◆ **Material provided**:
· · · · ·
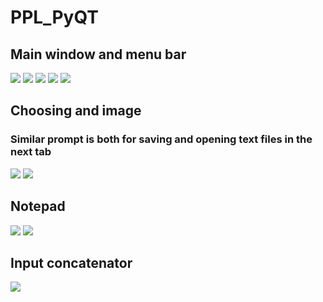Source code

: # PPL_PyQT

## Main window and menu bar
![](https://github.com/piotsik/PPL_PyQT/blob/main/images/Screen%20Shot%202021-10-19%20at%2000.24.51.png)
![](https://github.com/piotsik/PPL_PyQT/blob/main/images/Screen%20Shot%202021-10-19%20at%2000.25.01.png)
![](https://github.com/piotsik/PPL_PyQT/blob/main/images/Screen%20Shot%202021-10-19%20at%2000.25.05.png)
![](https://github.com/piotsik/PPL_PyQT/blob/main/images/Screen%20Shot%202021-10-19%20at%2000.25.10.png)
![](https://github.com/piotsik/PPL_PyQT/blob/main/images/Screen%20Shot%202021-10-19%20at%2000.25.14.png)

## Choosing and image
### Similar prompt is both for saving and opening text files in the next tab
![](https://github.com/piotsik/PPL_PyQT/blob/main/images/Screen%20Shot%202021-10-19%20at%2000.25.52.png)
![](https://github.com/piotsik/PPL_PyQT/blob/main/images/Screen%20Shot%202021-10-19%20at%2000.25.57.png)

## Notepad
![](https://github.com/piotsik/PPL_PyQT/blob/main/images/Screen%20Shot%202021-10-19%20at%2000.26.12.png)
![](https://github.com/piotsik/PPL_PyQT/blob/main/images/Screen%20Shot%202021-10-19%20at%2000.26.23.png)

## Input concatenator
![](https://github.com/piotsik/PPL_PyQT/blob/main/images/Screen%20Shot%202021-10-19%20at%2000.27.32.png)

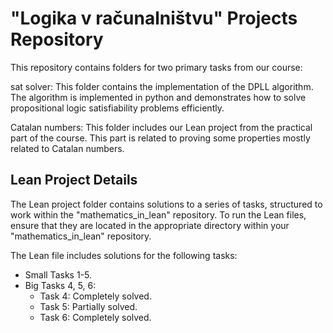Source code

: # "Logika v računalništvu" Projects Repository
This repository contains folders for two primary tasks from our course:

sat solver: This folder contains the implementation of the DPLL algorithm.
 The algorithm is implemented in python and demonstrates how to solve propositional logic satisfiability problems efficiently.

Catalan numbers: This folder includes our Lean project from the practical part of the course. This part is related to proving some properties mostly related to Catalan numbers.

## Lean Project Details
The Lean project folder contains solutions to a series of tasks, structured to work within the "mathematics_in_lean" repository. To run the Lean files, ensure that they are located in the appropriate directory within your "mathematics_in_lean" repository.

The Lean file includes solutions for the following tasks:

- Small Tasks 1-5.
- Big Tasks 4, 5, 6:
  - Task 4: Completely solved.
  - Task 5: Partially solved.
  - Task 6: Completely solved.

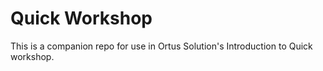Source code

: # Quick Workshop

This is a companion repo for use in Ortus Solution's Introduction to Quick workshop.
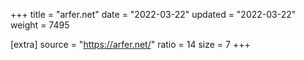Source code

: +++
title = "arfer.net"
date = "2022-03-22"
updated = "2022-03-22"
weight = 7495

[extra]
source = "https://arfer.net/"
ratio = 14
size = 7
+++
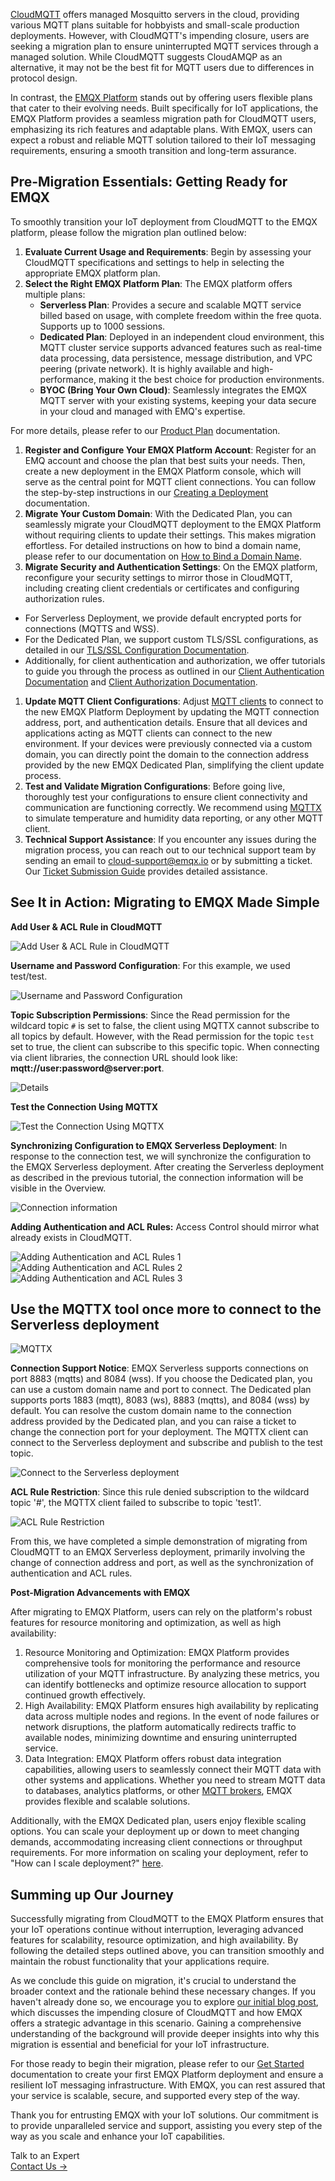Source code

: [CloudMQTT](https://www.cloudmqtt.com/blog/end-of-life-announcement.html) offers managed Mosquitto servers in the cloud, providing various MQTT plans suitable for hobbyists and small-scale production deployments. However, with CloudMQTT's impending closure, users are seeking a migration plan to ensure uninterrupted MQTT services through a managed solution. While CloudMQTT suggests CloudAMQP as an alternative, it may not be the best fit for MQTT users due to differences in protocol design.

In contrast, the [EMQX Platform](https://www.emqx.com/en) stands out by offering users flexible plans that cater to their evolving needs. Built specifically for IoT applications, the EMQX Platform provides a seamless migration path for CloudMQTT users, emphasizing its rich features and adaptable plans. With EMQX, users can expect a robust and reliable MQTT solution tailored to their IoT messaging requirements, ensuring a smooth transition and long-term assurance.

## **Pre-Migration Essentials: Getting Ready for EMQX**

To smoothly transition your IoT deployment from CloudMQTT to the EMQX platform, please follow the migration plan outlined below:

1. **Evaluate Current Usage and Requirements**: Begin by assessing your CloudMQTT specifications and settings to help in selecting the appropriate EMQX platform plan.
2. **Select the Right EMQX Platform Plan**: The EMQX platform offers multiple plans:
   - **Serverless Plan**: Provides a secure and scalable MQTT service billed based on usage, with complete freedom within the free quota. Supports up to 1000 sessions.
   - **Dedicated Plan**: Deployed in an independent cloud environment, this MQTT cluster service supports advanced features such as real-time data processing, data persistence, message distribution, and VPC peering (private network). It is highly available and high-performance, making it the best choice for production environments.
   - **BYOC (Bring Your Own Cloud)**: Seamlessly integrates the EMQX MQTT server with your existing systems, keeping your data secure in your cloud and managed with EMQ's expertise.

For more details, please refer to our [Product Plan](https://docs.emqx.com/en/cloud/latest/price/plans.html) documentation.

1. **Register and Configure Your EMQX Platform Account**: Register for an EMQ account and choose the plan that best suits your needs. Then, create a new deployment in the EMQX Platform console, which will serve as the central point for MQTT client connections. You can follow the step-by-step instructions in our [Creating a Deployment](https://docs.emqx.com/en/cloud/latest/create/overview.html) documentation.
2. **Migrate Your Custom Domain**: With the Dedicated Plan, you can seamlessly migrate your CloudMQTT deployment to the EMQX Platform without requiring clients to update their settings. This makes migration effortless. For detailed instructions on how to bind a domain name, please refer to our documentation on [How to Bind a Domain Name](https://docs.emqx.com/en/cloud/latest/faq/normal_b.html#how-to-bind-a-domain-name).
3. **Migrate Security and Authentication Settings**: On the EMQX platform, reconfigure your security settings to mirror those in CloudMQTT, including creating client credentials or certificates and configuring authorization rules.

- For Serverless Deployment, we provide default encrypted ports for connections (MQTTS and WSS).
- For the Dedicated Plan, we support custom TLS/SSL configurations, as detailed in our [TLS/SSL Configuration Documentation](https://docs.emqx.com/en/cloud/latest/deployments/tls_ssl.html).
- Additionally, for client authentication and authorization, we offer tutorials to guide you through the process as outlined in our [Client Authentication Documentation](https://docs.emqx.com/en/cloud/latest/deployments/auth_overview.html) and [Client Authorization Documentation](https://docs.emqx.com/en/cloud/latest/deployments/authz_overview.html).

1. **Update MQTT Client Configurations**: Adjust [MQTT clients](https://www.emqx.com/en/blog/mqtt-client-tools) to connect to the new EMQX Platform Deployment by updating the MQTT connection address, port, and authentication details. Ensure that all devices and applications acting as MQTT clients can connect to the new environment. If your devices were previously connected via a custom domain, you can directly point the domain to the connection address provided by the new EMQX Dedicated Plan, simplifying the client update process.
2. **Test and Validate Migration Configurations**: Before going live, thoroughly test your configurations to ensure client connectivity and communication are functioning correctly. We recommend using [MQTTX](https://mqttx.app/) to simulate temperature and humidity data reporting, or any other MQTT client.
3. **Technical Support Assistance**: If you encounter any issues during the migration process, you can reach out to our technical support team by sending an email to cloud-support@emqx.io or by submitting a ticket. Our [Ticket Submission Guide](https://docs.emqx.com/en/cloud/latest/feature/tickets.html#tickets) provides detailed assistance.

## **See It in Action: Migrating to EMQX Made Simple**

**Add User & ACL Rule in CloudMQTT** 

![Add User & ACL Rule in CloudMQTT](https://assets.emqx.com/images/d2e63172de8e72f77d723908cf5bb46e.png)

**Username and Password Configuration**: For this example, we used test/test.

![Username and Password Configuration](https://assets.emqx.com/images/a716453718e7a8b391f5322fc4f8f337.png)

**Topic Subscription Permissions**: Since the Read permission for the wildcard topic `#` is set to false, the client using MQTTX cannot subscribe to all topics by default. However, with the Read permission for the topic `test` set to true, the client can subscribe to this specific topic. When connecting via client libraries, the connection URL should look like: **mqtt://user:password@server:port**. 

![Details](https://assets.emqx.com/images/20c5dacca26698536502b71cc909686a.png)

**Test the Connection Using MQTTX** 

![Test the Connection Using MQTTX](https://assets.emqx.com/images/ef1d90a421bd8b5fcdf5f860dfcdf658.png)

**Synchronizing Configuration to EMQX Serverless Deployment**: In response to the connection test, we will synchronize the configuration to the EMQX Serverless deployment. After creating the Serverless deployment as described in the previous tutorial, the connection information will be visible in the Overview.

![Connection information](https://assets.emqx.com/images/c18e6c6825283c6e2a88187992a59b0d.png)

**Adding Authentication and ACL Rules:** Access Control should mirror what already exists in CloudMQTT.

![Adding Authentication and ACL Rules 1](https://assets.emqx.com/images/c53b3450a8564cfd0abbdf652098200e.png)
![Adding Authentication and ACL Rules 2](https://assets.emqx.com/images/869d653d2cce32b10b7e583c39be07db.png)
![Adding Authentication and ACL Rules 3](https://assets.emqx.com/images/bd473969c604b628f0cb29ab687183fb.png)

## **Use the MQTTX tool once more to connect to the Serverless deployment**

![MQTTX](https://assets.emqx.com/images/3175f71a9cd625fdca7c25c1b89dd2f1.png)

**Connection Support Notice**: EMQX Serverless supports connections on port 8883 (mqtts) and 8084 (wss). If you choose the Dedicated plan, you can use a custom domain name and port to connect. The Dedicated plan supports ports 1883 (mqtt), 8083 (ws), 8883 (mqtts), and 8084 (wss) by default. You can resolve the custom domain name to the connection address provided by the Dedicated plan, and you can raise a ticket to change the connection port for your deployment. The MQTTX client can connect to the Serverless deployment and subscribe and publish to the test topic.

![Connect to the Serverless deployment](https://assets.emqx.com/images/4c1da34290ac18246da99052cf916b9c.png)

**ACL Rule Restriction**: Since this rule denied subscription to the wildcard topic '#', the MQTTX client failed to subscribe to topic 'test1'.

![ACL Rule Restriction](https://assets.emqx.com/images/92142d4edfda9d22f6b7edcba93b7def.png)

From this, we have completed a simple demonstration of migrating from CloudMQTT to an EMQX Serverless deployment, primarily involving the change of connection address and port, as well as the synchronization of authentication and ACL rules.

**Post-Migration Advancements with EMQX**

After migrating to EMQX Platform, users can rely on the platform's robust features for resource monitoring and optimization, as well as high availability:

1. Resource Monitoring and Optimization: EMQX Platform provides comprehensive tools for monitoring the performance and resource utilization of your MQTT infrastructure. By analyzing these metrics, you can identify bottlenecks and optimize resource allocation to support continued growth effectively.
2. High Availability: EMQX Platform ensures high availability by replicating data across multiple nodes and regions. In the event of node failures or network disruptions, the platform automatically redirects traffic to available nodes, minimizing downtime and ensuring uninterrupted service.
3. Data Integration: EMQX Platform offers robust data integration capabilities, allowing users to seamlessly connect their MQTT data with other systems and applications. Whether you need to stream MQTT data to databases, analytics platforms, or other [MQTT brokers](https://www.emqx.com/en/blog/the-ultimate-guide-to-mqtt-broker-comparison), EMQX provides flexible and scalable solutions.

Additionally, with the EMQX Dedicated plan, users enjoy flexible scaling options. You can scale your deployment up or down to meet changing demands, accommodating increasing client connections or throughput requirements. For more information on scaling your deployment, refer to "How can I scale deployment?" [here](https://docs.emqx.com/en/cloud/latest/faq/deploy.html#how-can-i-scale-deployment).

## **Summing up Our Journey**

Successfully migrating from CloudMQTT to the EMQX Platform ensures that your IoT operations continue without interruption, leveraging advanced features for scalability, resource optimization, and high availability. By following the detailed steps outlined above, you can transition smoothly and maintain the robust functionality that your applications require.

As we conclude this guide on migration, it's crucial to understand the broader context and the rationale behind these necessary changes. If you haven't already done so, we encourage you to explore [our initial blog post](https://www.emqx.com/en/blog/emqx-your-next-step-in-iot-evolution-post-cloudmqtt), which discusses the impending closure of CloudMQTT and how EMQX offers a strategic advantage in this scenario. Gaining a comprehensive understanding of the background will provide deeper insights into why this migration is essential and beneficial for your IoT infrastructure.

For those ready to begin their migration, please refer to our [Get Started](https://docs.emqx.com/en/cloud/latest/quick_start/introduction.html) documentation to create your first EMQX Platform deployment and ensure a resilient IoT messaging infrastructure. With EMQX, you can rest assured that your service is scalable, secure, and supported every step of the way.

Thank you for entrusting EMQX with your IoT solutions. Our commitment is to provide unparalleled service and support, assisting you every step of the way as you scale and enhance your IoT capabilities.



<section class="promotion">
    <div>
        Talk to an Expert
    </div>
    <a href="https://www.emqx.com/en/contact?product=solutions" class="button is-gradient">Contact Us →</a>
</section>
· · · · ·
◆ **Task to carry out**: Take the records from their first line through the line containing "This repository contains" and please return exactly those lines, both ends included, minus the pictures.

◆ **Answer to this task**:
Source code

: # PPL_PyQT

## Main window and menu bar
![](https://github.com/piotsik/PPL_PyQT/blob/main/images/Screen%20Shot%202021-10-19%20at%2000.24.51.png)
![](https://github.com/piotsik/PPL_PyQT/blob/main/images/Screen%20Shot%202021-10-19%20at%2000.25.01.png)
![](https://github.com/piotsik/PPL_PyQT/blob/main/images/Screen%20Shot%202021-10-19%20at%2000.25.05.png)
![](https://github.com/piotsik/PPL_PyQT/blob/main/images/Screen%20Shot%202021-10-19%20at%2000.25.10.png)
![](https://github.com/piotsik/PPL_PyQT/blob/main/images/Screen%20Shot%202021-10-19%20at%2000.25.14.png)

## Choosing and image
### Similar prompt is both for saving and opening text files in the next tab
![](https://github.com/piotsik/PPL_PyQT/blob/main/images/Screen%20Shot%202021-10-19%20at%2000.25.52.png)
![](https://github.com/piotsik/PPL_PyQT/blob/main/images/Screen%20Shot%202021-10-19%20at%2000.25.57.png)

## Notepad
![](https://github.com/piotsik/PPL_PyQT/blob/main/images/Screen%20Shot%202021-10-19%20at%2000.26.12.png)
![](https://github.com/piotsik/PPL_PyQT/blob/main/images/Screen%20Shot%202021-10-19%20at%2000.26.23.png)

## Input concatenator
![](https://github.com/piotsik/PPL_PyQT/blob/main/images/Screen%20Shot%202021-10-19%20at%2000.27.32.png)

Source code

: # "Logika v računalništvu" Projects Repository
This repository contains folders for two primary tasks from our course:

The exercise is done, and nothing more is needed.